Added a few features & Quantized Flux Kontext in FP4 #6

faruknane · 2025-09-21T19:45:46Z

Hi,

I have worked on improving replace function and added layer analytics to FP-Quant. I encountered a bug which I have fixed. I also demonstrated how to quickly quantize Flux Kontext model on the fly. Please take a look at the codes below. I'm willing to integrate the parts you confirm.

Bug Fix:

linear_fns.py: I changed alpha from float to Tensor since Qutlass expects a tensor as the alpha parameter.

@torch.library.custom_op("fp_quant::matmul_mxf4_bf16_tn_op", mutates_args=())
def matmul_mxf4_bf16_tn_op(
    x: torch.Tensor, w: torch.Tensor, xs: torch.Tensor, ws: torch.Tensor, alpha: torch.Tensor
) -> torch.Tensor:
    return matmul_mxf4_bf16_tn(
        x, w, to_blocked(xs), to_blocked(ws).view(torch.float8_e8m0fnu), alpha
    )

.
.
.
       # Quantize input
        x_flat_q, x_flat_scales, x_flat_mask = forward_quantize(
            x_flat, forward_hadamard_matrix, dtype, forward_method
        )

        y = forward_gemm(x_flat_q, weight_q, x_flat_scales, weight_scales, torch.tensor([1.0 / 9.0], device=x.device))

        y = y.unflatten(dim=0, sizes=x.shape[:-1])
        if bias is not None:
            y += bias
.
.
.

Replace

replace.py: It now is a dynamic function which can take a model on cuda and quantize it in fp4. Handles copying & quantizing & deleting weights. It also applies pre_forward method optionally that is required for quantization to take place.

                new = FPQuantLinear(in_features, out_features, config=fp_quant_linear_config, bias=module.bias is not None, device=module.weight.device, dtype=module.weight.dtype, name=current_key_name_str, enable_analytics=enable_analytics)
                with torch.no_grad():
                    if hasattr(new, "load_from_linear"):
                        new.load_from_linear(module)  # hypothetical helper
                    else:
                        # fallback if FPQuantLinear stores real-valued weights
                        if hasattr(new, "weight") and hasattr(module, "weight"):
                            new.weight.copy_(module.weight)
                        if hasattr(new, "bias") and hasattr(module, "bias") and module.bias is not None:
                            new.bias.copy_(module.bias)
                
                    model._modules[name] = new
                    
                    module.weight.to(device='cpu')
                    if module.bias is not None:
                        module.bias.to(device='cpu')

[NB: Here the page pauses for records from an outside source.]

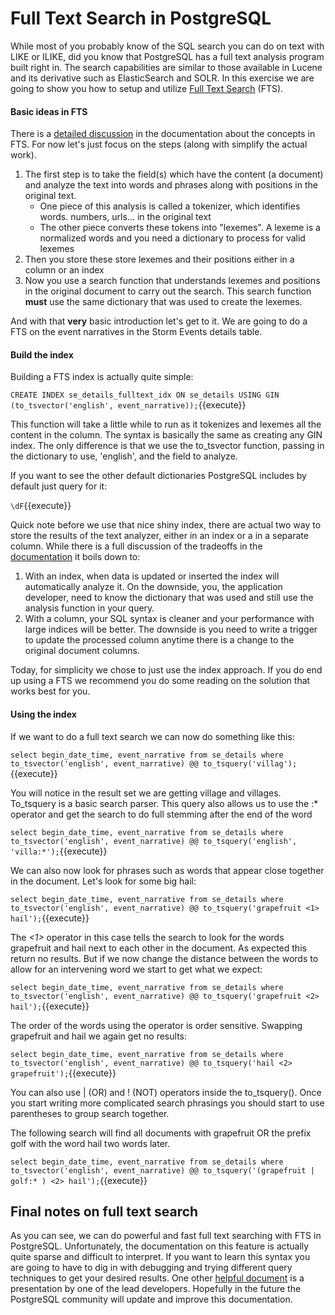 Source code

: # Full Text Search in PostgreSQL

While most of you probably know of the SQL search you can do on text with LIKE or ILIKE, did you know that PostgreSQL has 
a full text analysis program built right in. The search capabilities are similar to those available in Lucene and 
its derivative such as ElasticSearch and SOLR. In this exercise we are going to show you how to setup and utilize 
[Full Text Search](https://www.postgresql.org/docs/11/textsearch.html) (FTS). 

#### Basic ideas in FTS

There is a [detailed discussion](https://www.postgresql.org/docs/11/textsearch-intro.html) in the documentation about the 
concepts in FTS. For now let's just focus on the steps (along with simplify the actual work).

1. The first step is to take the field(s) which have the content (a document) and analyze the text into words and phrases along with 
positions in the original text. 
    * One piece of this analysis is called a tokenizer, which identifies words. numbers, urls... in the original text
    * The other piece converts these tokens into "lexemes". A lexeme is a normalized words and you need a dictionary to 
    process for valid lexemes 
2. Then you store these store lexemes and their positions either in a column or an index
3. Now you use a search function that understands lexemes and positions in the original document to carry out the search. 
This search function **must** use the same dictionary that was used to create the lexemes.   

And with that **very** basic introduction let's get to it. We are going to do a FTS on the event narratives in the Storm 
Events details table.

#### Build the index

Building a FTS index is actually quite simple:

`CREATE INDEX se_details_fulltext_idx ON se_details USING GIN (to_tsvector('english', event_narrative));`{{execute}}


This function will take a little while to run as it tokenizes and lexemes all the content in the column.
The syntax is basically the same as creating any GIN index. The only difference is that we use the to_tsvector function, 
passing in the dictionary to use, 'english', and the field to analyze.

If you want to see the other default dictionaries PostgreSQL includes by default just query for it:

` \dF `{{execute}}

Quick note before we use that nice shiny index, there are actual two way to store the results of the text analyzer, 
either in an index or a in a separate column. 
While there is a full discussion of the tradeoffs in the [documentation](https://www.postgresql.org/docs/11/textsearch-tables.html#TEXTSEARCH-TABLES-INDEX) 
it boils down to:
1. With an index, when data is updated or inserted the index will automatically analyze it. On the downside, you, the 
application developer, need to know the dictionary that was used and still use the analysis function in your query.
2. With a column, your SQL syntax is cleaner and your performance with large indices will be better. The downside is you 
need to write a trigger to update the processed column anytime there is a change to the original document columns.

Today, for simplicity we chose to just use the index approach. If you do end up using a FTS we recommend you do some reading on the 
solution that works best for you.
   
#### Using the index

If we want to do a full text search we can now do something like this:


`select begin_date_time, event_narrative from se_details where to_tsvector('english', event_narrative) @@ to_tsquery('villag');`{{execute}}  

You will notice in the result set we are getting village and villages. To_tsquery is a basic search parser. 
This query also allows us to use the :* operator and get the search to do full stemming after the end of the word

`select begin_date_time, event_narrative from se_details where to_tsvector('english', event_narrative) @@ to_tsquery('english', 'villa:*');`{{execute}}
 
 We can also now look for phrases such as words that appear close together in the document. Let's look for some big hail:
 
 `select begin_date_time, event_narrative from se_details where to_tsvector('english', event_narrative) @@ to_tsquery('grapefruit <1> hail');`{{execute}}
 
 The *<1>* operator in this case tells the search to look for the words grapefruit and hail next to each other in the document. 
 As expected this return no results. But if we now change the distance between the words to allow for an intervening word
 we start to get what we expect:
 

 `select begin_date_time, event_narrative from se_details where to_tsvector('english', event_narrative) @@ to_tsquery('grapefruit <2> hail');`{{execute}}
 
 The order of the words using the <N> operator is order sensitive. Swapping grapefruit and hail we again get no results:
 
 `select begin_date_time, event_narrative from se_details where to_tsvector('english', event_narrative) @@ to_tsquery('hail <2> grapefruit');`{{execute}} 
  
You can also use | (OR) and ! (NOT) operators inside the to_tsquery(). Once you start writing more complicated search phrasings 
you should start to use parentheses to group search together.

The following search will find all documents with grapefruit OR the prefix golf with the word hail two words later.

`select begin_date_time, event_narrative from se_details where to_tsvector('english', event_narrative) @@ to_tsquery('(grapefruit | golf:* ) <2> hail');`{{execute}}

## Final notes on full text search

As you can see, we can do powerful and fast full text searching with FTS in PostgreSQL. Unfortunately, the documentation 
on this feature is actually quite sparse and difficult to interpret. If you want to learn this syntax you are going to have to dig in with debugging 
and trying different query techniques to get your desired results. 
One other [helpful document](https://www.postgresql.eu/events/pgconfeu2018/sessions/session/2116/slides/137/pgconf.eu-2018-fts.pdf) is a presentation by one of the lead developers.
Hopefully in the future the PostgreSQL community will update and improve this documentation.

                    has_been_replaced = True

                    # Store the module class in case we need to transpose the weight later
                    model._modules[name].source_cls = type(module)
                    # Force requires grad to False to avoid unexpected errors
                    model._modules[name].requires_grad_(False)

                    # Force delete the tensors here
                    if hasattr(module, "weight") and module.weight is not None:
                        num_of_params += module.weight.numel()
                        del module.weight
                        module._parameters.pop("weight", None)
                        module.register_parameter("weight", None)

                    if hasattr(module, "bias") and module.bias is not None:
                        del module.bias
                        module._parameters.pop("bias", None)
                        module.register_parameter("bias", None)

                    del module  

                    if apply_pre_forward:
                        model._modules[name].pre_forward()

                torch.cuda.empty_cache()

Layer Analytics

layer_analytics.py: This is a file for analyzing runtime analysis on the quantized layers. Each quantized layer automatically calls analyze method and registers itself to the layer analytics. After all quantized layers are registered, we measure the time that it takes to run quantized version vs normal version and save these results to a .json file. When restart the program, we consider these stored times and determine which layer to quantize or not.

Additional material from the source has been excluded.